Sunday, June 5, 2016

The Last Samurai by Helen DeWitt

A prodigy and his mother try to live their life according to Kurasawa’s masterpiece

Sibylla, a difficult person, an academic, gets pregnant during a one night stand with a celebrity author. Disgusted at his bourgeois sensibilities, she does not tell him of the child. Little Ludo turns out to be a genius, reading Homer at age 4 and pestering his mother for help with the vocabulary. The little family is poor, their only income coming from the transcriptions she types of such periodicals as “Carp World” and “Advanced Angling.” That means that sometimes in the winter the two must ride the Circle Line all day to keep warm. Ludo begins to get curious about the identity of his father. The first half of the book is Ludo’s education; the second half is his search for a father figure.

This is almost like two books in one. The first is the compelling story of a young mother cursed/gifted with a precocious toddler. Maternal love and the bright eyes of the child. The second half is the story of the 11 year old searching for his father. This section lacks the comical claustrophobia of the first, and is presented as a series of fabulous anecdotes, stories of heroes, enjoyable to read but it pulled the reader away from the intensity of the novel. Also, the mother, who is the emotional center of the first half, pretty much drops out of sight.
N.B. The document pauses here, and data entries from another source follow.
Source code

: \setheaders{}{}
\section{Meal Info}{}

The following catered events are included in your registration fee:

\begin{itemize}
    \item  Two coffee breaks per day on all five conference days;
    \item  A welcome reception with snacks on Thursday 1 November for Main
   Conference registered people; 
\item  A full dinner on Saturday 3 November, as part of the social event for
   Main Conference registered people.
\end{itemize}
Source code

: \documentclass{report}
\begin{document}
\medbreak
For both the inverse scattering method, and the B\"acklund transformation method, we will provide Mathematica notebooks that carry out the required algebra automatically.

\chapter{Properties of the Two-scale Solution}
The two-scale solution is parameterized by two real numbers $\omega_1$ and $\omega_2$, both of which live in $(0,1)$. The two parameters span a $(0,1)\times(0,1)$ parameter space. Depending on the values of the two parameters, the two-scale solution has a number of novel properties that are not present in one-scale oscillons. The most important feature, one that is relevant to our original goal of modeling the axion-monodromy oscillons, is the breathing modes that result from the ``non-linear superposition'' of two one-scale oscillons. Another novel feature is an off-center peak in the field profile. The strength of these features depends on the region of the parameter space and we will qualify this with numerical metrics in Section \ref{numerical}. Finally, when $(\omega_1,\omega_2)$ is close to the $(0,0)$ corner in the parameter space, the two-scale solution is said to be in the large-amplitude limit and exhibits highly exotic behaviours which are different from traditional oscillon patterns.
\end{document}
My expectations were too high, I think, based upon what I had heard about how amazing this novel was. This was a perfectly enjoyable book but it could have used some cutting. Early on I got it – the two of them are SMART. The novel also served as educational device, introducing the reader to elementary Greek and other languages. Also, it was interesting to see all the different structures one could build a novel around: Verb declensions, a movie, and dusty old periodicals. I enjoyed the prose in the first half too: a mash up of dialogue, classical excerpts and scenes from the movie.